Member of Parliament for Leicestershire
- In office 1790–1792 Serving with William Pochin
- Preceded by: William Pochin John Peach-Hungerford
- Succeeded by: William Pochin Penn Assheton Curzon

Personal details
- Born: 6 October 1766
- Died: 15 January 1792 (aged 25)
- Spouse: Lady Lucy Sherard ​(m. 1791)​
- Parent(s): Sir Thomas Cave, 6th Baronet Sarah Edwards
- Education: Christ Church, Oxford

= Sir Thomas Cave, 7th Baronet =

British politician

Sir Thomas Cave, 7th Baronet (6 October 1766 – 15 January 1792) was a British politician.

==Early life==
The son of Sir Thomas Cave, 6th Baronet and Sarah Edwards, he succeeded to his father's baronetcy in 1780. Cave was educated at the Christ Church, Oxford, where he matriculated in 1785.

==Career==
His grandfather had represented Leicestershire in the Parliament of 1741, before Cave was chosen in 1790, on the retirement of John Peach-Hungerford, on the same independent interest through the support of Lord Harborough, his future father-in-law. Cave made no mark in Parliament, where he supported Pitt, and was listed hostile to the repeal of the Test Act in Scotland in April 1791.

==Personal life==
On 3 June 1791, Sir Thomas was married to Lady Lucy Sherard (d. 1858), daughter of Robert Sherard, 4th Earl of Harborough and the former Jane Reeve, the daughter of his friend William Reeve of Melton Mowbray.

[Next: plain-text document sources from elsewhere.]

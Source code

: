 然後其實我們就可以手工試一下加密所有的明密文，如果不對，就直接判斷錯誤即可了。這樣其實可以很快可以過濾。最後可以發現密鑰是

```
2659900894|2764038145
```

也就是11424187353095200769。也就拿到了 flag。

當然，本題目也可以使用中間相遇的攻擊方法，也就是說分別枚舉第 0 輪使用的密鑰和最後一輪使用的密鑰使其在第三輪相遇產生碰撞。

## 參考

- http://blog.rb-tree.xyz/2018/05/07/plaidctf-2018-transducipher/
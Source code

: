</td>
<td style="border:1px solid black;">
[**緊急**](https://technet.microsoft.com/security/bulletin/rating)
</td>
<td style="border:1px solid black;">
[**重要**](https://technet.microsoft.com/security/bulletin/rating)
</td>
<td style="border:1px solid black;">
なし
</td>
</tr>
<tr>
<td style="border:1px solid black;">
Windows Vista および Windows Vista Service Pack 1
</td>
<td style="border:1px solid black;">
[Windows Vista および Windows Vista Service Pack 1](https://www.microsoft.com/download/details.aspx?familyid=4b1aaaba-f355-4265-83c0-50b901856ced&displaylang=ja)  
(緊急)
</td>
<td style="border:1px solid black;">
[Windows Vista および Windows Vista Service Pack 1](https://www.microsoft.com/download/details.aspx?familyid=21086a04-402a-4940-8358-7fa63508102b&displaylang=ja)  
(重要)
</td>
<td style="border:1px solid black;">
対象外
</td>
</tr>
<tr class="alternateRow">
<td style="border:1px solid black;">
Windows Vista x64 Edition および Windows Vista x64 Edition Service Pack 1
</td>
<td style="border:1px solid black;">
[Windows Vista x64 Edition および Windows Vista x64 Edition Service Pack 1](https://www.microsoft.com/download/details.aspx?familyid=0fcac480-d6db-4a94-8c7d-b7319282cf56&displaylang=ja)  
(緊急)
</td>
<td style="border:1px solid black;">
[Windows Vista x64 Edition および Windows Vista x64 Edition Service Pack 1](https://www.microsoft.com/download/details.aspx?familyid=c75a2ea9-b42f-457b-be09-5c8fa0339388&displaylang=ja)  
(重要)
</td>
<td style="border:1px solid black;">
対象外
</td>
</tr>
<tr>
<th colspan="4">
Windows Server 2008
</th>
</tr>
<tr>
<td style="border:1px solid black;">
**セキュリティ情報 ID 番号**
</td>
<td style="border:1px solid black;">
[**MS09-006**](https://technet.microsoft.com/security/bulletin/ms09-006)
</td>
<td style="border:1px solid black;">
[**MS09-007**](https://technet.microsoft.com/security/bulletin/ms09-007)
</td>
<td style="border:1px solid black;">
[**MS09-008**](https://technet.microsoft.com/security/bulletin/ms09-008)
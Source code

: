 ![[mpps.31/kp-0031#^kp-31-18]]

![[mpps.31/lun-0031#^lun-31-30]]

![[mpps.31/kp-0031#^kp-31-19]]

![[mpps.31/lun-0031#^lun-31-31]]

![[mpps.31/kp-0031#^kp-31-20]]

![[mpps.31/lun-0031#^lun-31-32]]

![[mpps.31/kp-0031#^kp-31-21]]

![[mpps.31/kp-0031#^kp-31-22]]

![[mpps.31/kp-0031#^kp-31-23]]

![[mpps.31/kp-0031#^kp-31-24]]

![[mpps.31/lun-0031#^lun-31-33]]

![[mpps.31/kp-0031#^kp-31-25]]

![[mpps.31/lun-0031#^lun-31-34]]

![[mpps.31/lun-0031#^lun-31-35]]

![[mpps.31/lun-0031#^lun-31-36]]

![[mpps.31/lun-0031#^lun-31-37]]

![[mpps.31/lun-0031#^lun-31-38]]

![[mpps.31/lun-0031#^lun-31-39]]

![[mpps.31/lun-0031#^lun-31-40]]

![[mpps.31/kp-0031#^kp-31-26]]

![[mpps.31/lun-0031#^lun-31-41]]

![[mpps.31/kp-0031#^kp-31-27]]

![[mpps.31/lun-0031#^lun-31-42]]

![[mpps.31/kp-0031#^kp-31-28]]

After a short illness, he died, aged only 25 on 15 January 1792. He was buried in Stanford on Avon in Northamptonshire on 27 January 1792. He was succeeded by his younger brother Charles. After his death, his widow remarried to the Hon. Philip Bouverie-Pusey (1746–1828), the eldest son of Jacob Bouverie, 1st Viscount Folkestone, by his second wife, the Hon. Elizabeth Marsham (eldest daughter of Robert Marsham, 1st Baron Romney), in 1798.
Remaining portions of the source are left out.